### ASSIGNMENT:
What you give back must match the records below exactly, apart from the pictures, which are omitted.

### RECORDS SUPPLIED:
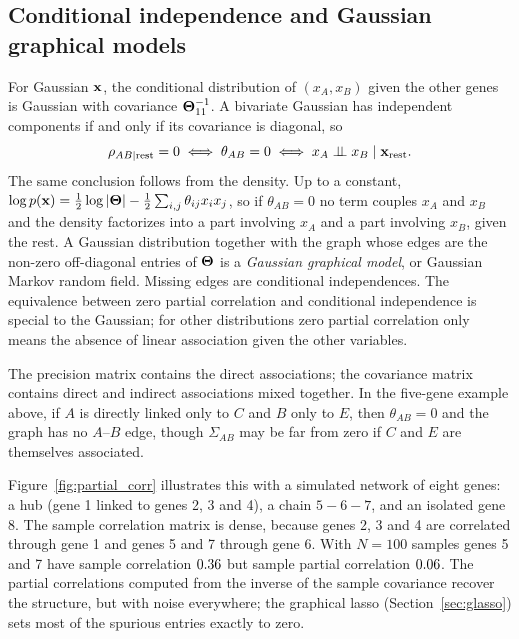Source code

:\subsection{Conditional independence and Gaussian graphical models}

For Gaussian $\vx$, the conditional distribution of $(x_A,x_B)$ given the other genes is Gaussian with covariance $\mTheta_{11}^{-1}$. A bivariate Gaussian has independent components if and only if its covariance is diagonal, so
\begin{equation}
  \rho_{AB\mid\text{rest}}=0 \iff \theta_{AB}=0 \iff x_A\indep x_B\mid \vx_{\text{rest}} .
\end{equation}
The same conclusion follows from the density. Up to a constant, $\log p(\vx) = \frac12\log|\mTheta| - \frac12\sum_{i,j}\theta_{ij}x_ix_j$, so if $\theta_{AB}=0$ no term couples $x_A$ and $x_B$ and the density factorizes into a part involving $x_A$ and a part involving $x_B$, given the rest. A Gaussian distribution together with the graph whose edges are the non-zero off-diagonal entries of $\mTheta$ is a \emph{Gaussian graphical model}, or Gaussian Markov random field. Missing edges are conditional independences. The equivalence between zero partial correlation and conditional independence is special to the Gaussian; for other distributions zero partial correlation only means the absence of linear association given the other variables.

The precision matrix contains the direct associations; the covariance matrix contains direct and indirect associations mixed together. In the five-gene example above, if $A$ is directly linked only to $C$ and $B$ only to $E$, then $\theta_{AB}=0$ and the graph has no $A$--$B$ edge, though $\Sigma_{AB}$ may be far from zero if $C$ and $E$ are themselves associated.

Figure~\ref{fig:partial_corr} illustrates this with a simulated network of eight genes: a hub (gene 1 linked to genes 2, 3 and 4), a chain $5-6-7$, and an isolated gene 8. The sample correlation matrix is dense, because genes 2, 3 and 4 are correlated through gene 1 and genes 5 and 7 through gene 6. With $N=100$ samples genes 5 and 7 have sample correlation $\corrFiveSeven$ but sample partial correlation $\pcorFiveSeven$. The partial correlations computed from the inverse of the sample covariance recover the structure, but with noise everywhere; the graphical lasso (Section~\ref{sec:glasso}) sets most of the spurious entries exactly to zero.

### PROBLEM SOLUTION:
Source code

:\subsection{Conditional independence and Gaussian graphical models}

For Gaussian $\vx$, the conditional distribution of $(x_A,x_B)$ given the other genes is Gaussian with covariance $\mTheta_{11}^{-1}$. A bivariate Gaussian has independent components if and only if its covariance is diagonal, so
\begin{equation}
  \rho_{AB\mid\text{rest}}=0 \iff \theta_{AB}=0 \iff x_A\indep x_B\mid \vx_{\text{rest}} .
\end{equation}
The same conclusion follows from the density. Up to a constant, $\log p(\vx) = \frac12\log|\mTheta| - \frac12\sum_{i,j}\theta_{ij}x_ix_j$, so if $\theta_{AB}=0$ no term couples $x_A$ and $x_B$ and the density factorizes into a part involving $x_A$ and a part involving $x_B$, given the rest. A Gaussian distribution together with the graph whose edges are the non-zero off-diagonal entries of $\mTheta$ is a \emph{Gaussian graphical model}, or Gaussian Markov random field. Missing edges are conditional independences. The equivalence between zero partial correlation and conditional independence is special to the Gaussian; for other distributions zero partial correlation only means the absence of linear association given the other variables.

The precision matrix contains the direct associations; the covariance matrix contains direct and indirect associations mixed together. In the five-gene example above, if $A$ is directly linked only to $C$ and $B$ only to $E$, then $\theta_{AB}=0$ and the graph has no $A$--$B$ edge, though $\Sigma_{AB}$ may be far from zero if $C$ and $E$ are themselves associated.

Figure~\ref{fig:partial_corr} illustrates this with a simulated network of eight genes: a hub (gene 1 linked to genes 2, 3 and 4), a chain $5-6-7$, and an isolated gene 8. The sample correlation matrix is dense, because genes 2, 3 and 4 are correlated through gene 1 and genes 5 and 7 through gene 6. With $N=100$ samples genes 5 and 7 have sample correlation $\corrFiveSeven$ but sample partial correlation $\pcorFiveSeven$. The partial correlations computed from the inverse of the sample covariance recover the structure, but with noise everywhere; the graphical lasso (Section~\ref{sec:glasso}) sets most of the spurious entries exactly to zero.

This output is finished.